Task details:
Find the lines below in which the string "списка" occurs. Copy each one.

[Dataset records]

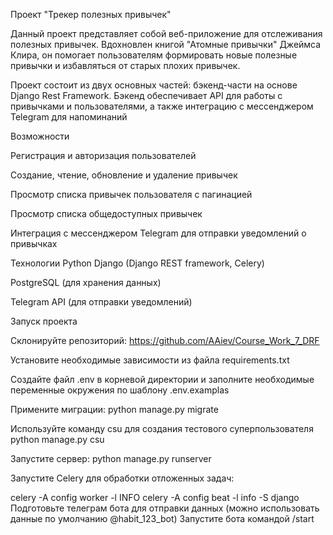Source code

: Проект "Трекер полезных привычек"

Данный проект представляет собой веб-приложение для отслеживания полезных привычек. Вдохновлен книгой "Атомные привычки" Джеймса Клира, он помогает пользователям формировать новые полезные привычки и избавляться от старых плохих привычек.

Проект состоит из двух основных частей: бэкенд-части на основе Django Rest Framework. Бэкенд обеспечивает API для работы с привычками и пользователями, а также интеграцию с мессенджером Telegram для напоминаний

Возможности 

Регистрация и авторизация пользователей 

Создание, чтение, обновление и удаление привычек 

Просмотр списка привычек пользователя с пагинацией 

Просмотр списка общедоступных привычек 

Интеграция с мессенджером Telegram для отправки уведомлений о привычках 

Технологии Python Django (Django REST framework, Celery) 

PostgreSQL (для хранения данных) 

Telegram API (для отправки уведомлений)

Запуск проекта

Склонируйте репозиторий: https://github.com/AAiev/Course_Work_7_DRF

Установите необходимые зависимости из файла requirements.txt

Создайте файл .env в корневой директории и заполните необходимые переменные окружения по шаблону .env.examplas

Примените миграции: python manage.py migrate

Используйте команду csu для создания тестового суперпользователя
    python manage.py csu

Запустите сервер: python manage.py runserver

Запустите Celery для обработки отложенных задач:

celery -A config worker -l INFO
celery -A config beat -l info -S django
Подготовьте телеграм бота для отправки данных (можно использовать данные по умолчанию @habit_123_bot)
Запустите бота командой /start



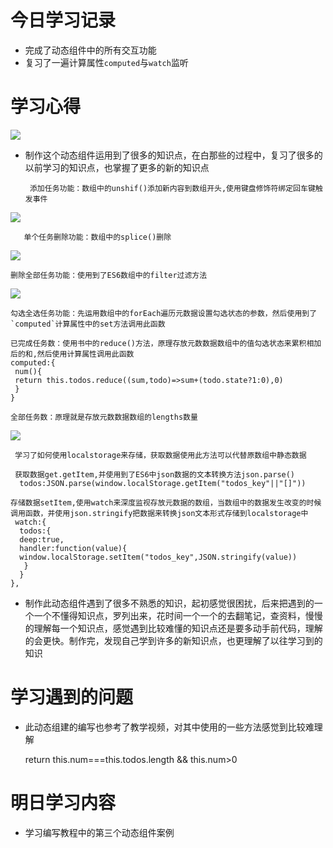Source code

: # 今日学习记录

* 完成了动态组件中的所有交互功能
* 复习了一遍计算属性`computed`与`watch`监听

# 学习心得
 ![](http://pt1mv9q6v.bkt.clouddn.com/%E5%BE%AE%E4%BF%A1%E6%88%AA%E5%9B%BE_20190620211849.png)
 
 * 制作这个动态组件运用到了很多的知识点，在白那些的过程中，复习了很多的以前学习的知识点，也掌握了更多的新的知识点

 
        添加任务功能：数组中的unshif()添加新内容到数组开头,使用键盘修饰符绑定回车键触发事件
    
![](http://pt1mv9q6v.bkt.clouddn.com/%E5%BE%AE%E4%BF%A1%E6%88%AA%E5%9B%BE_20190620212523.png)

       单个任务删除功能：数组中的splice()删除
       
![](http://pt1mv9q6v.bkt.clouddn.com/%E5%BE%AE%E4%BF%A1%E6%88%AA%E5%9B%BE_20190620213949.png)

    删除全部任务功能：使用到了ES6数组中的filter过滤方法
![](http://pt1mv9q6v.bkt.clouddn.com/%E5%BE%AE%E4%BF%A1%E6%88%AA%E5%9B%BE_20190620213839.png)  

    勾选全选任务功能：先运用数组中的forEach遍历元数据设置勾选状态的参数，然后使用到了`computed`计算属性中的set方法调用此函数
    
    已完成任务数：使用书中的reduce()方法，原理存放元数数据数组中的值勾选状态来累积相加后的和,然后使用计算属性调用此函数
    computed:{
     num(){
     return this.todos.reduce((sum,todo)=>sum+(todo.state?1:0),0)
     }      
    }
  
    全部任务数：原理就是存放元数数据数组的lengths数量
    
![](http://pt1mv9q6v.bkt.clouddn.com/%E5%BE%AE%E4%BF%A1%E6%88%AA%E5%9B%BE_20190620215152.png)
    
     学习了如何使用localstorage来存储，获取数据使用此方法可以代替原数组中静态数据
     
     获取数据get.getItem,并使用到了ES6中json数据的文本转换方法json.parse()
      todos:JSON.parse(window.localStorage.getItem("todos_key"||"[]"))
      
    存储数据setItem,使用watch来深度监视存放元数据的数组，当数组中的数据发生改变的时候调用函数，并使用json.stringify把数据来转换json文本形式存储到localstorage中
     watch:{
      todos:{
      deep:true,
      handler:function(value){
      window.localStorage.setItem("todos_key",JSON.stringify(value))
       }
      }
    },
    
* 制作此动态组件遇到了很多不熟悉的知识，起初感觉很困扰，后来把遇到的一个一个不懂得知识点，罗列出来，花时间一个一个的去翻笔记，查资料，慢慢的理解每一个知识点，感觉遇到比较难懂的知识点还是要多动手前代码，理解的会更快。制作完，发现自己学到许多的新知识点，也更理解了以往学习到的知识
    
# 学习遇到的问题

* 此动态组建的编写也参考了教学视频，对其中使用的一些方法感觉到比较难理解

   return this.num===this.todos.length && this.num>0
   
#  明日学习内容

* 学习编写教程中的第三个动态组件案例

[/Dataset records]

Result:
Просмотр списка привычек пользователя с пагинацией 
Просмотр списка общедоступных привычек 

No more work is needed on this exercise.